_Instructions for the task:_ Every record below should be repeated word for word, with the pictures left out.
===== Data provided
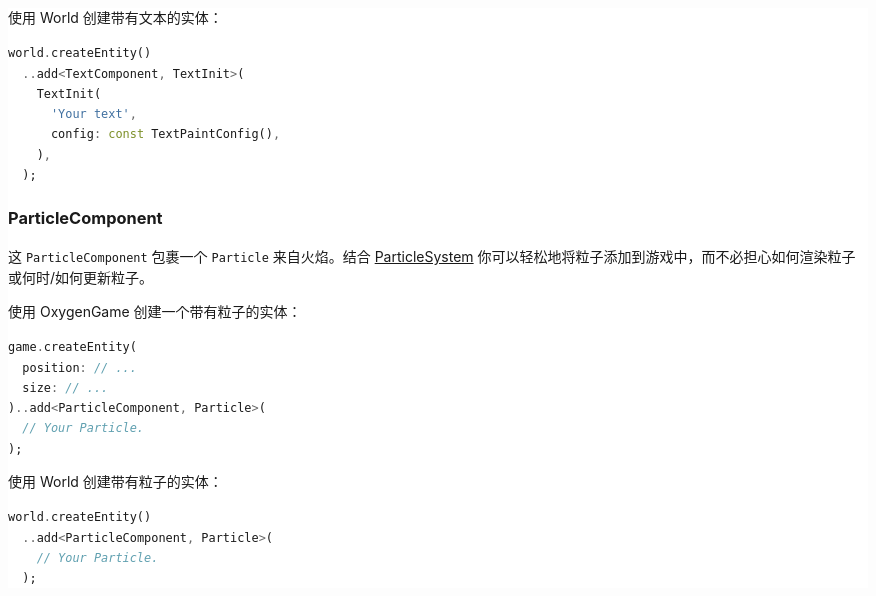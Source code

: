 使用 World 创建带有文本的实体：

```dart
world.createEntity()
  ..add<TextComponent, TextInit>(
    TextInit(
      'Your text',
      config: const TextPaintConfig(),
    ),
  );
```

### ParticleComponent

这 `ParticleComponent` 包裹一个 `Particle` 来自火焰。结合 [ParticleSystem](#particlesystem) 你可以轻松地将粒子添加到游戏中，而不必担心如何渲染粒子或何时/如何更新粒子。

使用 OxygenGame 创建一个带有粒子的实体：

```dart
game.createEntity(
  position: // ...
  size: // ...
)..add<ParticleComponent, Particle>(
  // Your Particle.
);
```

使用 World 创建带有粒子的实体：

```dart
world.createEntity()
  ..add<ParticleComponent, Particle>(
    // Your Particle.
  );
```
==========
_Response below:_
Source code

: 使用 World 创建带有文本的实体：

```dart
world.createEntity()
  ..add<TextComponent, TextInit>(
    TextInit(
      'Your text',
      config: const TextPaintConfig(),
    ),
  );
```

### ParticleComponent

这 `ParticleComponent` 包裹一个 `Particle` 来自火焰。结合 [ParticleSystem](#particlesystem) 你可以轻松地将粒子添加到游戏中，而不必担心如何渲染粒子或何时/如何更新粒子。

使用 OxygenGame 创建一个带有粒子的实体：

```dart
game.createEntity(
  position: // ...
  size: // ...
)..add<ParticleComponent, Particle>(
  // Your Particle.
);
```

使用 World 创建带有粒子的实体：

```dart
world.createEntity()
  ..add<ParticleComponent, Particle>(
    // Your Particle.
  );
```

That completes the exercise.